Windows Azure Guidance - Background processing I

If you recall from my original article on a-Expense, there were 2 background processes:

 

image

  1. Scans Service: a-Expense allows its users to upload scanned documents (e.g. receipts) that are associated with a particular expense. The images are stored in a a file share and uses some naming convention to uniquely identify the image and the expense.
  2. Integration Service: this service runs periodically and generates files that are interfaces to an external system. The generated files contain data about expenses that are ready for reimbursement.

Let’s analyze #1 in this article.

The scan service performs 2 tasks:

  1. It compresses uploaded images so they use less space.
  2. It generates a thumbnail of the original scan that is displayed on the UI. Thumbnails are lighter weight and are displayed faster. Users can always browse the original if they want to.

When moving this to Windows Azure we had to make some adjustments to the original implementation (which were based on files and Windows Service).

The first thing to change is the storage.

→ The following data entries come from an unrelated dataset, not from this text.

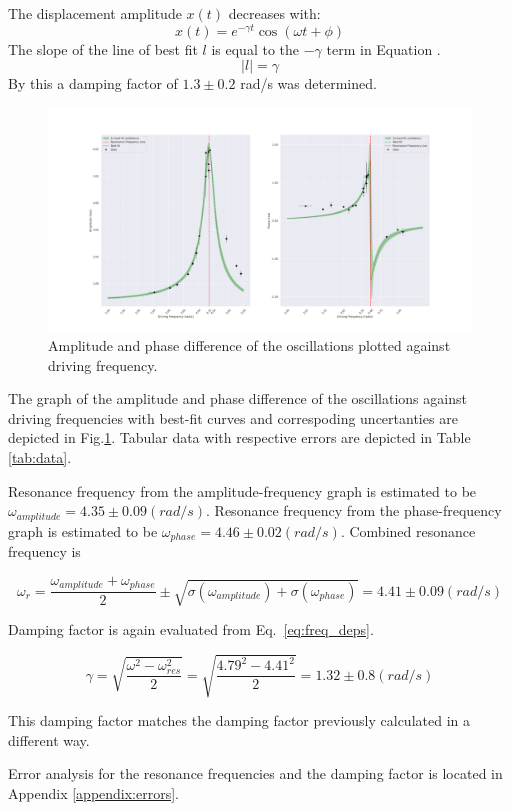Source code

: The displacement amplitude $x(t)$ decreases with:
\begin{equation}
  x(t) = e^{-\gamma t} \cos(\omega t + \phi) 
\end{equation}
The slope of the line of best fit $l$ is equal to the $-\gamma$ term in Equation .
\begin{equation}
  |l| = \gamma 
\end{equation}
By this a damping factor of $1.3 ± 0.2$ rad/s was determined.



\begin{figure}[H]
  \centering
  \includegraphics[width=1\textwidth]{oscillations/images/resonance}
  \caption{Amplitude and phase difference of the oscillations plotted against driving frequency.}
  \label{fig:resonance}
\end{figure}

The graph of the amplitude and phase difference of the oscillations against driving frequencies with best-fit curves and correspoding uncertanties are depicted in Fig.\ref{fig:resonance}. Tabular data with respective errors are depicted in Table \ref{tab:data}.

Resonance frequency from the amplitude-frequency graph is estimated to be $\omega_{amplitude} = 4.35 \pm 0.09 (rad/s)$. Resonance frequency from the phase-frequency graph is estimated to be $\omega_{phase} = 4.46 \pm 0.02 (rad/s)$. Combined resonance frequency is

\begin{equation*}
\omega_{r} = \frac{\omega_{amplitude} + \omega_{phase}}{2} \pm \sqrt{\sigma(\omega_{amplitude}) + \sigma(\omega_{phase})} = 4.41 \pm 0.09 (rad/s)
\end{equation*}

Damping factor is again evaluated from Eq.~\ref{eq:freq_deps}.

\begin{equation*}
        \gamma = \sqrt{ \frac{\omega^2 - \omega_{res}^2}{2} } = \sqrt{ \frac{4.79^2 - 4.41^2}{2} } = 1.32 \pm 0.8 (rad/s)
\end{equation*}       

This damping factor matches the damping factor previously calculated in a different way.

Error analysis for the resonance frequencies and the damping factor is located in Appendix \ref{appendix:errors}.
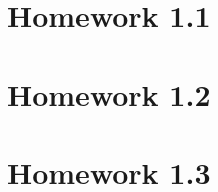 \documentclass[11pt, a4paper]{article}
\begin{document}
 
    



%
\tableofcontents

\clearpage
    
\section{Homework 1.1}      
\label{sec:1.1} 


\section{Homework 1.2}
\label{sec:1.2}


\section{Homework 1.3}
\label{sec:1.3}


    
\end{document}
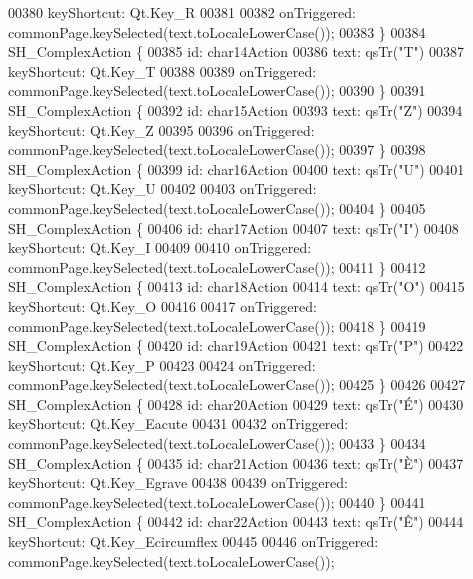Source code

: \begin{DoxyCode}
00380         keyShortcut: Qt.Key\_R
00381 
00382         onTriggered: commonPage.keySelected(text.toLocaleLowerCase());
00383     \}
00384     SH\_ComplexAction \{
00385         \textcolor{keywordtype}{id}: char14Action
00386         text: qsTr(\textcolor{stringliteral}{"T"})
00387         keyShortcut: Qt.Key\_T
00388 
00389         onTriggered: commonPage.keySelected(text.toLocaleLowerCase());
00390     \}
00391     SH\_ComplexAction \{
00392         \textcolor{keywordtype}{id}: char15Action
00393         text: qsTr(\textcolor{stringliteral}{"Z"})
00394         keyShortcut: Qt.Key\_Z
00395 
00396         onTriggered: commonPage.keySelected(text.toLocaleLowerCase());
00397     \}
00398     SH\_ComplexAction \{
00399         \textcolor{keywordtype}{id}: char16Action
00400         text: qsTr(\textcolor{stringliteral}{"U"})
00401         keyShortcut: Qt.Key\_U
00402 
00403         onTriggered: commonPage.keySelected(text.toLocaleLowerCase());
00404     \}
00405     SH\_ComplexAction \{
00406         \textcolor{keywordtype}{id}: char17Action
00407         text: qsTr(\textcolor{stringliteral}{"I"})
00408         keyShortcut: Qt.Key\_I
00409 
00410         onTriggered: commonPage.keySelected(text.toLocaleLowerCase());
00411     \}
00412     SH\_ComplexAction \{
00413         \textcolor{keywordtype}{id}: char18Action
00414         text: qsTr(\textcolor{stringliteral}{"O"})
00415         keyShortcut: Qt.Key\_O
00416 
00417         onTriggered: commonPage.keySelected(text.toLocaleLowerCase());
00418     \}
00419     SH\_ComplexAction \{
00420         \textcolor{keywordtype}{id}: char19Action
00421         text: qsTr(\textcolor{stringliteral}{"P"})
00422         keyShortcut: Qt.Key\_P
00423 
00424         onTriggered: commonPage.keySelected(text.toLocaleLowerCase());
00425     \}
00426 
00427     SH\_ComplexAction \{
00428         \textcolor{keywordtype}{id}: char20Action
00429         text: qsTr(\textcolor{stringliteral}{"É"})
00430         keyShortcut: Qt.Key\_Eacute
00431 
00432         onTriggered: commonPage.keySelected(text.toLocaleLowerCase());
00433     \}
00434     SH\_ComplexAction \{
00435         \textcolor{keywordtype}{id}: char21Action
00436         text: qsTr(\textcolor{stringliteral}{"È"})
00437         keyShortcut: Qt.Key\_Egrave
00438 
00439         onTriggered: commonPage.keySelected(text.toLocaleLowerCase());
00440     \}
00441     SH\_ComplexAction \{
00442         \textcolor{keywordtype}{id}: char22Action
00443         text: qsTr(\textcolor{stringliteral}{"Ê"})
00444         keyShortcut: Qt.Key\_Ecircumflex
00445 
00446         onTriggered: commonPage.keySelected(text.toLocaleLowerCase());

\end{DoxyCode}
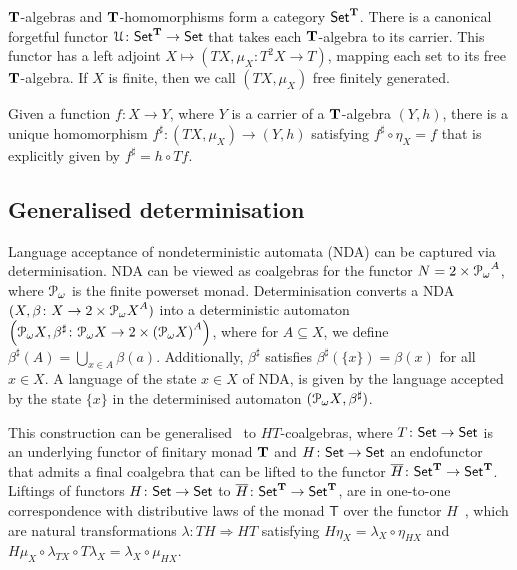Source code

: $\mathbf{T}$-algebras and $\mathbf{T}$-homomorphisms form a category ${\mathsf{Set}}^{\mathbf{T}}$. There is a canonical forgetful functor $\mathcal{U} \colon {\mathsf{Set}}^{\mathbf{T}} \to {\mathsf{Set}}$ that takes each $\mathbf{T}$-algebra to its carrier. This functor has a left adjoint $X \mapsto (TX, \mu_X \colon T^2 X \to T)$, mapping each set to its free $\mathbf{T}$-algebra. If $X$ is finite, then we call $(TX, \mu_X)$ free finitely generated.

Given a function $f \colon X \to Y$, where $Y$ is a carrier of a $\mathbf{T}$-algebra $(Y, h)$, there is a unique homomorphism $f^\sharp \colon (TX, \mu_X) \to (Y,h)$ satisfying $f^\sharp \circ \eta_X = f$ that is explicitly given by $f^\sharp = h \circ Tf$.

\subsection{Generalised determinisation}\label{sec:c4:generalised_determinisation}
Language acceptance of nondeterministic automata (NDA) can be captured via determinisation. {NDA} can be viewed as coalgebras for the functor $N = 2 \times {\mathcal{P}_\omega}^{A}$, where $\mathcal{P}_\omega$ is the finite powerset monad. Determinisation converts a {NDA} $(X, \beta \colon X \to 2 \times {\mathcal{P}_\omega X}^{A})$ into a deterministic automaton $\left({\mathcal{P}_\omega X}, \beta^{\sharp} \colon {\mathcal{P}_\omega X} \to 2 \times {(\mathcal{P}_\omega X)}^{A} \right)$, where for $A \subseteq X$, we define $\beta^{\sharp}(A) = \bigcup_{x \in A} \beta(a)$. Additionally, $\beta^\sharp$ satisfies $\beta^\sharp(\{x\}) = \beta(x)$ for all $x \in X$. A language of the state $x \in X$ of {NDA}, is given by the language accepted by the state $\{x\}$ in the determinised automaton $({\mathcal{P}_\omega X}, \beta^\sharp)$. 


This construction can be generalised~\cite{Silva:2010:Generalizing} to $HT$-coalgebras, where $T \colon {\mathsf{Set}} \to {\mathsf{Set}}$ is an underlying functor of finitary monad $\mathbf{T}$ and $H \colon {\mathsf{Set}} \to {\mathsf{Set}}$ an endofunctor that admits a final coalgebra that can be lifted to the functor $\overline{H} \colon {\mathsf{Set}}^{\mathbf{T}} \to {\mathsf{Set}}^{\mathbf{T}}$. Liftings of functors $H \colon {\mathsf{Set}} \to {\mathsf{Set}}$ to $\overline{H} \colon {\mathsf{Set}}^{\mathbf{T}} \to {\mathsf{Set}}^{\mathbf{T}}$, are in one-to-one correspondence with distributive laws of the monad $\mathsf{T}$ over the functor $H$~\cite{Jacobs:2015:Trace}, which are natural transformations $\lambda \colon TH \Rightarrow HT$ satisfying
$H\eta_X = \lambda_X \circ \eta_{HX}$ and $H \mu_X \circ \lambda_{TX} \circ T\lambda_X = \lambda_X \circ \mu_{HX}$. 

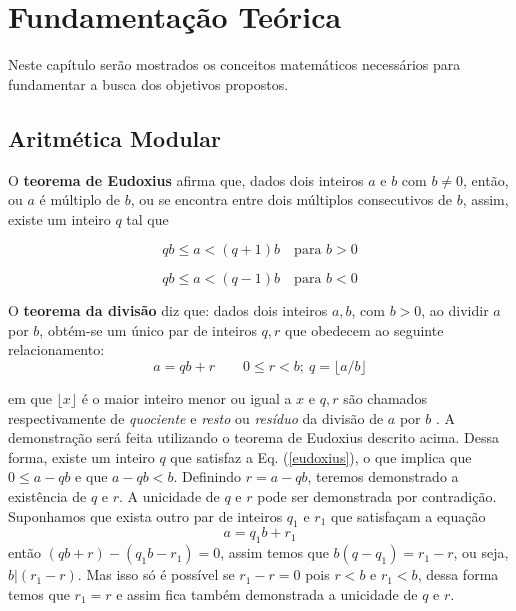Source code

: \chapter{Fundamentação Teórica}
Neste capítulo serão mostrados os conceitos matemáticos necessários para fundamentar a busca dos objetivos propostos.

%
%
\section{Aritmética Modular}

O \textbf{teorema de Eudoxius} afirma que, dados dois inteiros \(a\) e \(b\) com \(b \neq 0\), então, ou \(a\) é múltiplo de \(b\), ou se encontra entre dois múltiplos 
consecutivos de \(b\), assim, existe um inteiro \(q\) tal que \cite{Santos:2014}

\begin{equation} \label{eudoxius}
  qb \leq a < (q + 1)b\quad\mbox{para \(b > 0\)}
\end{equation}

\begin{equation}
  qb \leq a < (q - 1)b\quad\mbox{para \(b < 0\)}
\end{equation}

O \textbf{teorema da divisão} diz que: dados dois inteiros $a, b$, com $b > 0$, ao dividir \(a\) por \(b\), obtém-se um único par de inteiros $q, r$ que obedecem ao seguinte relacionamento:
\begin{equation}
  a=qb+r \qquad 0 \leq r<b;\ q=\lfloor a/b \rfloor
\end{equation}

em que $\lfloor x \rfloor$ é o maior inteiro menor ou igual a \(x\) e $q,r$ são chamados respectivamente de \textit{quociente} e \textit{resto} ou \textit{resíduo} da divisão de \(a\) por \(b\) \cite{Santos:2014}. A demonstração será feita utilizando o teorema de Eudoxius descrito acima. Dessa forma, existe um inteiro \(q\) que satisfaz a Eq. (\ref{eudoxius}), o que implica que \(0 \leq a - qb\) e que \(a - qb < b\). Definindo \(r = a - qb\), teremos demonstrado a existência de \(q\) e \(r\). A unicidade de \(q\) e 
\(r\) pode ser demonstrada por contradição. Suponhamos que exista outro par de inteiros \(q_1\) e \(r_1\) que satisfaçam a equação
\begin{equation}
  a = q_1b + r_1
\end{equation}
então \((qb + r) - (q_1b - r_1) = 0\), assim temos que \(b(q - q_1) = r_1 - r\), ou seja, \(b|(r_1 - r)\). Mas isso só é possível se \(r_1 - r = 0\) 
pois \(r < b\) e \(r_1 < b\), dessa forma temos que \(r_1 = r\) 
e assim fica também demonstrada a unicidade de \(q\) e \(r\). \cite{Santos:2014}


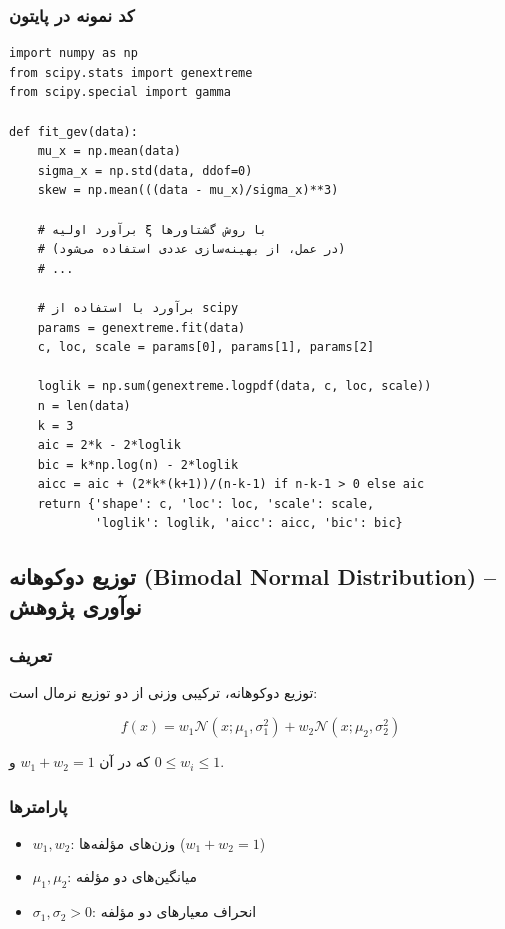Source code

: \documentclass[a4paper,12pt]{article}
\begin{document}
\subsubsection{کد نمونه در پایتون}

\begin{verbatim}
import numpy as np
from scipy.stats import genextreme
from scipy.special import gamma

def fit_gev(data):
    mu_x = np.mean(data)
    sigma_x = np.std(data, ddof=0)
    skew = np.mean(((data - mu_x)/sigma_x)**3)
    
    # برآورد اولیه ξ با روش گشتاورها
    # (در عمل، از بهینه‌سازی عددی استفاده می‌شود)
    # ...
    
    # برآورد با استفاده از scipy
    params = genextreme.fit(data)
    c, loc, scale = params[0], params[1], params[2]
    
    loglik = np.sum(genextreme.logpdf(data, c, loc, scale))
    n = len(data)
    k = 3
    aic = 2*k - 2*loglik
    bic = k*np.log(n) - 2*loglik
    aicc = aic + (2*k*(k+1))/(n-k-1) if n-k-1 > 0 else aic
    return {'shape': c, 'loc': loc, 'scale': scale, 
            'loglik': loglik, 'aicc': aicc, 'bic': bic}
\end{verbatim}

\subsection{توزیع دوکوهانه (Bimodal Normal Distribution) – نوآوری پژوهش}

\subsubsection{تعریف}

توزیع دوکوهانه، ترکیبی وزنی از دو توزیع نرمال است:

\begin{equation}
f(x) = w_1 \mathcal{N}(x; \mu_1, \sigma_1^2) + w_2 \mathcal{N}(x; \mu_2, \sigma_2^2)
\end{equation}

که در آن $w_1 + w_2 = 1$ و $0 \leq w_i \leq 1$.

\subsubsection{پارامترها}

\begin{itemize}
\item $w_1, w_2$: وزن‌های مؤلفه‌ها ($w_1 + w_2 = 1$)
\item $\mu_1, \mu_2$: میانگین‌های دو مؤلفه
\item $\sigma_1, \sigma_2 > 0$: انحراف معیارهای دو مؤلفه
\end{itemize}
\end{document}
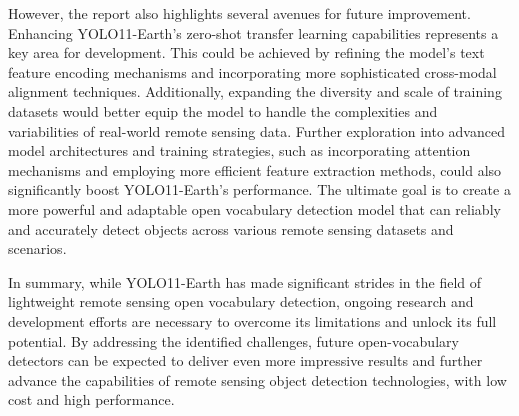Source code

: \documentclass{article}
\begin{document}
However, the report also highlights several avenues for future improvement. Enhancing YOLO11-Earth's zero-shot 
transfer learning capabilities represents a key area for development. This could be achieved by refining 
the model's text feature encoding mechanisms and incorporating more sophisticated cross-modal alignment 
techniques. Additionally, expanding the diversity and scale of training datasets would better equip the model 
to handle the complexities and variabilities of real-world remote sensing data. Further exploration into 
advanced model architectures and training strategies, such as incorporating attention mechanisms and employing 
more efficient feature extraction methods, could also significantly boost YOLO11-Earth's performance. The 
ultimate goal is to create a more powerful and adaptable open vocabulary detection model that can reliably 
and accurately detect objects across various remote sensing datasets and scenarios.

In summary, while YOLO11-Earth has made significant strides in the field of lightweight remote sensing open 
vocabulary detection, ongoing research and development efforts are necessary to overcome its limitations and 
unlock its full potential. By addressing the identified challenges, future open-vocabulary detectors can be 
expected to deliver even more impressive results and further advance the capabilities of remote sensing object 
detection technologies, with low cost and high performance.

\end{document}
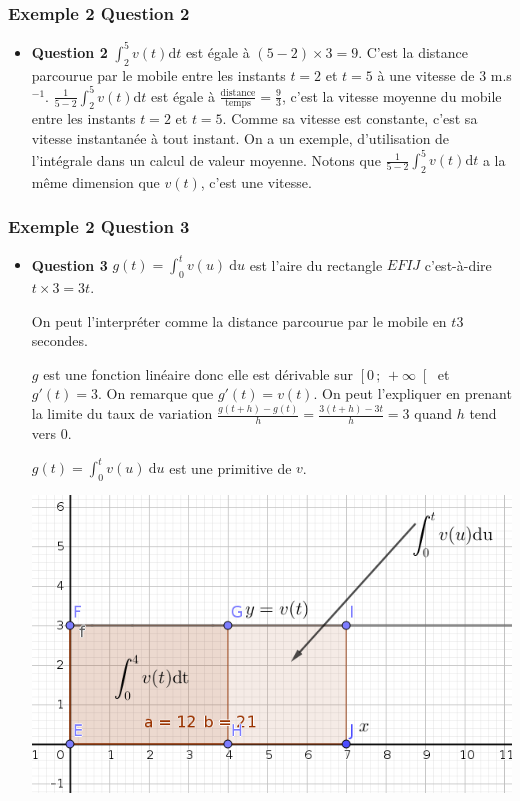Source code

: \documentclass[11pt, hyperref={urlcolor=red,%
            linkcolor=blue, %
            colorlinks=true}]{beamer}
\newcommand{\Interfo}[2]{\left[#1\, ;\, #2\right[}
\newcommand{\dt}{\ensuremath{\text{d}t}}		%
\newcommand{\du}{\ensuremath{\text{d}u}}		%
\newcommand{\integraleu}[3]{\int_{#1}^{#2} #3 \ \du}
\begin{document}
\begin{frame}
\frametitle{Exemple 2 Question 2}


\begin{itemize}

\item \textbf{Question 2}  $\int_{2}^{5}v(t)\dt$ est égale à $(5 - 2) \times 3 = 9$. C'est la distance parcourue par le mobile entre les instants $t=2$ et $t=5$ à une vitesse de $3$ m.s$^{-1}$. $\frac{1}{5-2}\int_{2}^{5}v(t)\dt$ est égale à $\frac{\text{distance}}{\text{temps}}=\frac{9}{3}$, c'est la vitesse moyenne du mobile entre les instants $t=2$ et $t=5$. Comme sa vitesse est constante, c'est sa vitesse instantanée à tout instant. On a un exemple, d'utilisation de l'intégrale dans un calcul de valeur moyenne. Notons que $\frac{1}{5-2}\int_{2}^{5}v(t)\dt$ a la même dimension que $v(t)$, c'est une vitesse.
\end{itemize}



\end{frame}



\begin{frame}
\frametitle{Exemple 2 Question 3}


\begin{itemize}

\item \textbf{Question 3}  $g(t)=\integraleu{0}{t}{v(u)}$ est l'aire du rectangle $EFIJ$ c'est-à-dire $t \times 3 = 3t$.

On peut l'interpréter comme la distance parcourue par le mobile en $t3$ secondes. 

$g$ est une fonction linéaire donc elle est dérivable sur $\Interfo{0}{+\infty}$ et $g'(t)=3$.  On remarque que $g'(t)=v(t)$. On peut l'expliquer en prenant  la limite du taux de variation  $\frac{g(t+h)-g(t)}{h} = \frac{3(t+h)-3t}{h}=3$ quand $h$ tend vers $0$.

 $g(t)=\integraleu{0}{t}{v(u)}$ est une primitive de $v$.

\begin{center}
\includegraphics[scale=0.2]{images/exemple2.png}
\end{center}


\end{itemize}



\end{frame}
\end{document}
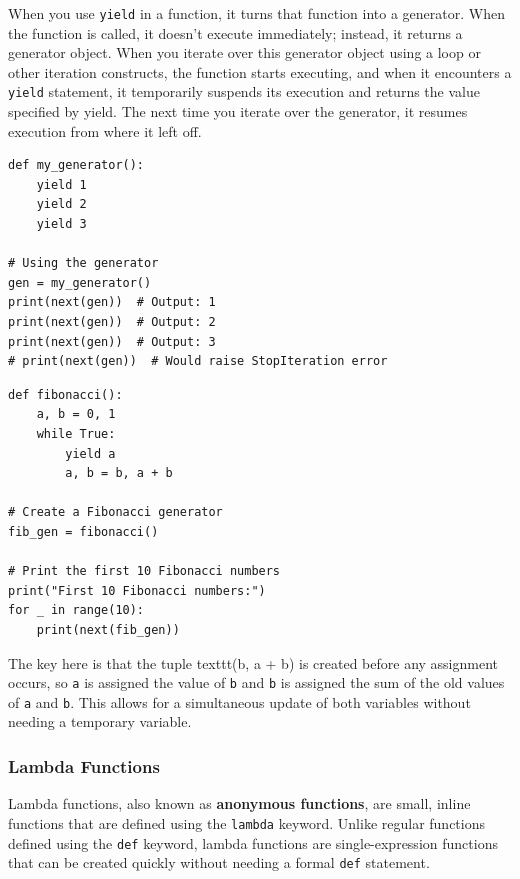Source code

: When you use \texttt{yield} in a function, it turns that function into a generator. When the function is called, it doesn't execute immediately; instead, it returns a generator object. When you iterate over this generator object using a loop or other iteration constructs, the function starts executing, and when it encounters a \texttt{yield} statement, it temporarily suspends its execution and returns the value specified by yield. The next time you iterate over the generator, it resumes execution from where it left off.

\begin{codebox}
\begin{verbatim}
def my_generator():
    yield 1
    yield 2
    yield 3

# Using the generator
gen = my_generator()
print(next(gen))  # Output: 1
print(next(gen))  # Output: 2
print(next(gen))  # Output: 3
# print(next(gen))  # Would raise StopIteration error
\end{verbatim}
\end{codebox}

\begin{codebox}
\begin{verbatim}
def fibonacci():
    a, b = 0, 1
    while True:
        yield a
        a, b = b, a + b

# Create a Fibonacci generator
fib_gen = fibonacci()

# Print the first 10 Fibonacci numbers
print("First 10 Fibonacci numbers:")
for _ in range(10):
    print(next(fib_gen))
\end{verbatim}
\end{codebox}
The key here is that the tuple texttt{(b, a + b)} is created before any assignment occurs, so \texttt{a} is assigned the value of \texttt{b} and \texttt{b} is assigned the sum of the old values of \texttt{a} and \texttt{b}. This allows for a simultaneous update of both variables without needing a temporary variable.


\newpage
\subsubsection{Lambda Functions}
Lambda functions, also known as \textbf{anonymous functions}, are small, inline functions that are defined using the \texttt{lambda} keyword. Unlike regular functions defined using the \texttt{def} keyword, lambda functions are single-expression functions that can be created quickly without needing a formal \texttt{def} statement.

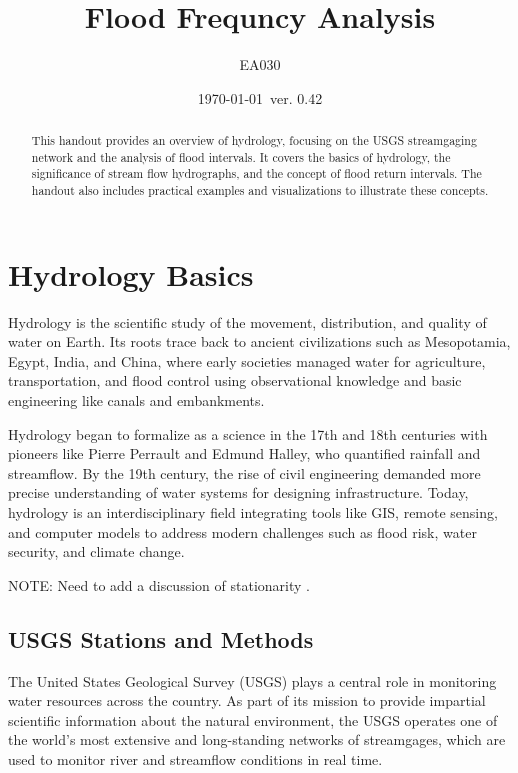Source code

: \documentclass{tufte-handout}\usepackage[]{graphicx}\usepackage[]{xcolor}
\title{Flood Frequncy Analysis}
\author{EA030}
\date{\today~ver. 0.42}
\begin{document}
\maketitle%
\begin{abstract}
\noindent 
This handout provides an overview of hydrology, focusing on the USGS streamgaging network and the analysis of flood intervals. It covers the basics of hydrology, the significance of stream flow hydrographs, and the concept of flood return intervals. The handout also includes practical examples and visualizations to illustrate these concepts.
\end{abstract}



\section{Hydrology Basics}

Hydrology is the scientific study of the movement, distribution, and quality of water on Earth. Its roots trace back to ancient civilizations such as Mesopotamia, Egypt, India, and China, where early societies managed water for agriculture, transportation, and flood control using observational knowledge and basic engineering like canals and embankments.

Hydrology began to formalize as a science in the 17th and 18th centuries with pioneers like Pierre Perrault and Edmund Halley, who quantified rainfall and streamflow. By the 19th century, the rise of civil engineering demanded more precise understanding of water systems for designing infrastructure. Today, hydrology is an interdisciplinary field integrating tools like GIS, remote sensing, and computer models to address modern challenges such as flood risk, water security, and climate change.

NOTE: Need to add a discussion of stationarity \citep{merz2021causes,shao2024research, pielke2009collateral}.

\subsection{USGS Stations and Methods}

The United States Geological Survey (USGS) plays a central role in monitoring water resources across the country. As part of its mission to provide impartial scientific information about the natural environment, the USGS operates one of the world’s most extensive and long-standing networks of streamgages, which are used to monitor river and streamflow conditions in real time.
\end{document}
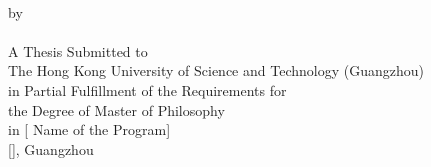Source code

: \thispagestyle{empty}
\begin{center}
{\fontsize{12}{14}\selectfont \bfseries \myTitle} 
\\
\vspace{5\baselineskip}
{\fontsize{12}{14} by} \\
\vspace{1\baselineskip}
\textbf{\selectfont \myName}
\vspace{5\baselineskip}
\\ \selectfont A Thesis Submitted to \\
The Hong Kong University of Science and Technology (Guangzhou) \\ 
in Partial Fulfillment of the Requirements for \\
the Degree of Master of Philosophy \\
in [ Name of the Program] \\
\vspace{3\baselineskip}
[\myDate], Guangzhou
\end{center}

Even though the Windows Azure Drive could be a tempting choice because it is simple an NTFS volume that can be used with regular IO classes, we have opted not to use it. The main reason being that only one instance can write to it at any given point in time. We expect to have multiple web roles deployed, all of them with identical capabilities (for high availability and scalability) so having one instance able to write is not an option. A better approach is to simply store the images on block blobs.

The natural way of implementing the service itself is by using a worker role. Most of the code of the Windows service Adatum used before is simply repackaged in a Worker role (because we assume it is 100% managed code and we are not doing anything that requires Administrative access. One of the other reasons we can’t simply install the Windows Service on an Azure role).

The second change is related to how the service knows when to actually do some work. There are many ways people have implemented this. 

A common way is through a FileSystemWatcher object that raises events when new (image) files are created:

 

image

This notification design will have to be changed to use Azure Queues instead:

 

image

Every time there’s a new image uploaded in the system and stored to a blob, a message will be written to a queue. The Worker will just pick up new messages and process the image.

The final change has to do with storing the information back to table storage. Once compression is complete and the thumbnails are created, the worker will store references to them in the “expense” entity so it becomes available to the UI.

 

Some considerations on queues

Notice that processing events in this system more than once is ok. It is an idempotent operation. This is especially important when dealing with Azure Queues, because it is not guaranteed that the message will be delivered just once. There’s a chance that 2 workers will read the same event, or even the same worker picking up the same message more than once, resulting in duplicate processing. In our example, nothing would happen. The image will be compressed twice at worst. Or we could also add some logic so that if the compressed file exists, then nothing is done.

Another common provision is to deal with what’s known as poison messages. Those are essentially messages that generate exceptions, or errors and can’t be processed. Azure Queues have specific property (DequeueCount) to determine how many attempts were made to process a specific message and handle it.